**EXERCISE AIM:**
Each line that includes the word "headers" should be copied from the records.

**THE RECORDS:**
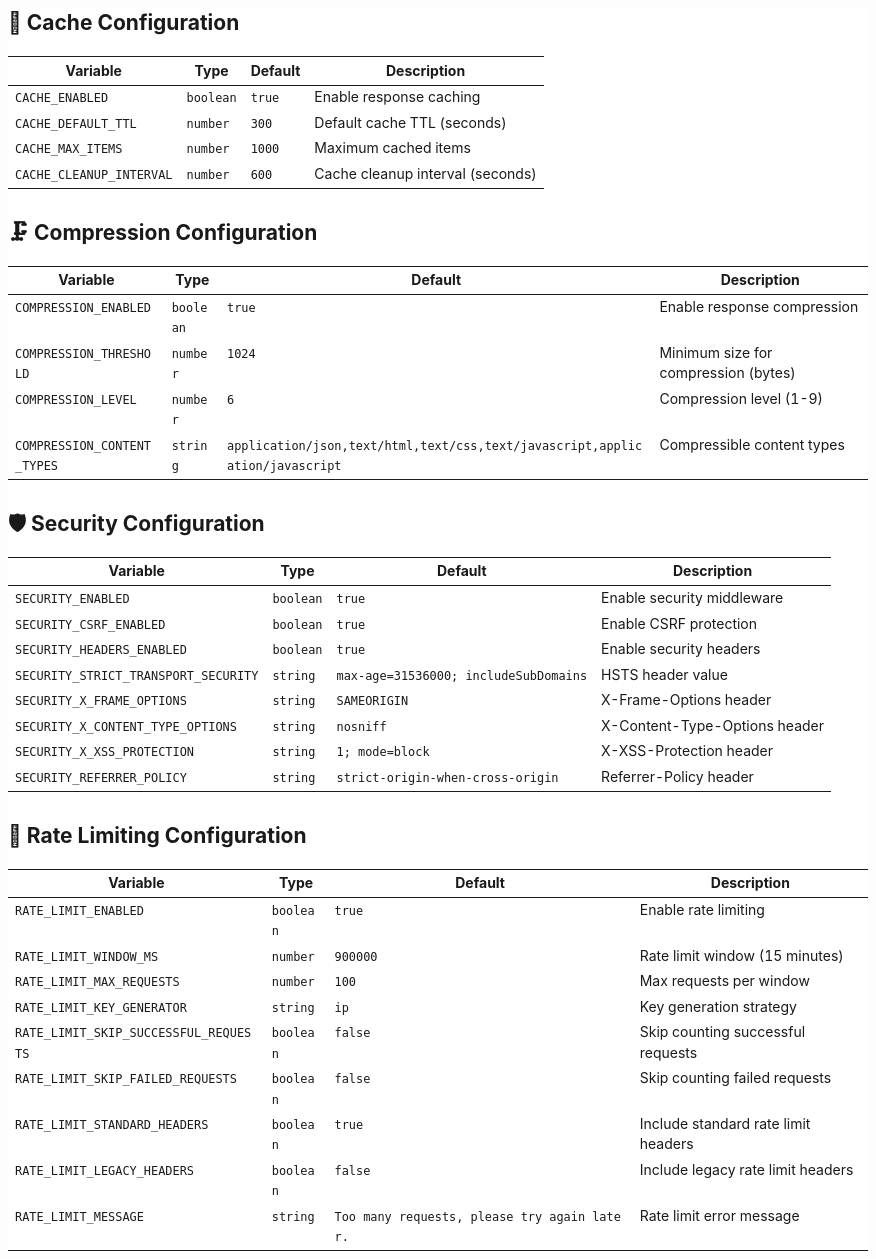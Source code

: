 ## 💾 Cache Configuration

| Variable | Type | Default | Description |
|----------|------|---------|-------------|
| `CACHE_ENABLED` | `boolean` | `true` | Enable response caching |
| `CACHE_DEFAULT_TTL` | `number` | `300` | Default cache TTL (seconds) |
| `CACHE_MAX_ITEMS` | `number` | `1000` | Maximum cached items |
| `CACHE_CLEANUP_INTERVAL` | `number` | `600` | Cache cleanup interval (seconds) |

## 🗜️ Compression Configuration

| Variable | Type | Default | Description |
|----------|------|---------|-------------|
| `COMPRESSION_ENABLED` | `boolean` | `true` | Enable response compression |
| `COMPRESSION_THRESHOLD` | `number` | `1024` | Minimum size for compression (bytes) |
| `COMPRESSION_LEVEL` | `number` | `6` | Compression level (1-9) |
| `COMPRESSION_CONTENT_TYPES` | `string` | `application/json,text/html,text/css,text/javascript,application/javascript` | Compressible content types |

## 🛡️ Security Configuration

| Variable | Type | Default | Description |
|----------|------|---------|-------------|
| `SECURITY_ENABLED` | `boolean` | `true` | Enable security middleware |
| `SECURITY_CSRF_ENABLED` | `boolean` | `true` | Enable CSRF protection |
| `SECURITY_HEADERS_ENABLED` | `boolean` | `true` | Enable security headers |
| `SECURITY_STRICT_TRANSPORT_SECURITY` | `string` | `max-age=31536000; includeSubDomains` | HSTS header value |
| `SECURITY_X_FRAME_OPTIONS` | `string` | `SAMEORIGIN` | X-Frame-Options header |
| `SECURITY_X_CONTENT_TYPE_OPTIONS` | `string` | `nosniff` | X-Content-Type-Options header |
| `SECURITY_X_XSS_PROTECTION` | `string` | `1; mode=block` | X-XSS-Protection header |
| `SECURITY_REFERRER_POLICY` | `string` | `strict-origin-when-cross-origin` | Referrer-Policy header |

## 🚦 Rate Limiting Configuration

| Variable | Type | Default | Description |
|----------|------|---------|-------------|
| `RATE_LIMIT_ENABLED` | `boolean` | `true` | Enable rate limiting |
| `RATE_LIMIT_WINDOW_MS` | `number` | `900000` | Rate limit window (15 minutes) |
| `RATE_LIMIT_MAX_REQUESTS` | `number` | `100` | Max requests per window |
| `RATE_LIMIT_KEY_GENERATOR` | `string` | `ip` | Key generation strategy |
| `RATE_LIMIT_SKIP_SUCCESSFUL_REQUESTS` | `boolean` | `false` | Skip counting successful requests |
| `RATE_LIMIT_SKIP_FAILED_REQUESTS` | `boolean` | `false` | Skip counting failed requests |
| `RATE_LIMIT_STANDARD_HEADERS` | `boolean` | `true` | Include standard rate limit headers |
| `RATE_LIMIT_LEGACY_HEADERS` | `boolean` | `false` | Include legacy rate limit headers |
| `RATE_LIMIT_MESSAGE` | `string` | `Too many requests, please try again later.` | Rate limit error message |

**YOUR SOLUTION:**
| `SECURITY_HEADERS_ENABLED` | `boolean` | `true` | Enable security headers |
| `RATE_LIMIT_STANDARD_HEADERS` | `boolean` | `true` | Include standard rate limit headers |
| `RATE_LIMIT_LEGACY_HEADERS` | `boolean` | `false` | Include legacy rate limit headers |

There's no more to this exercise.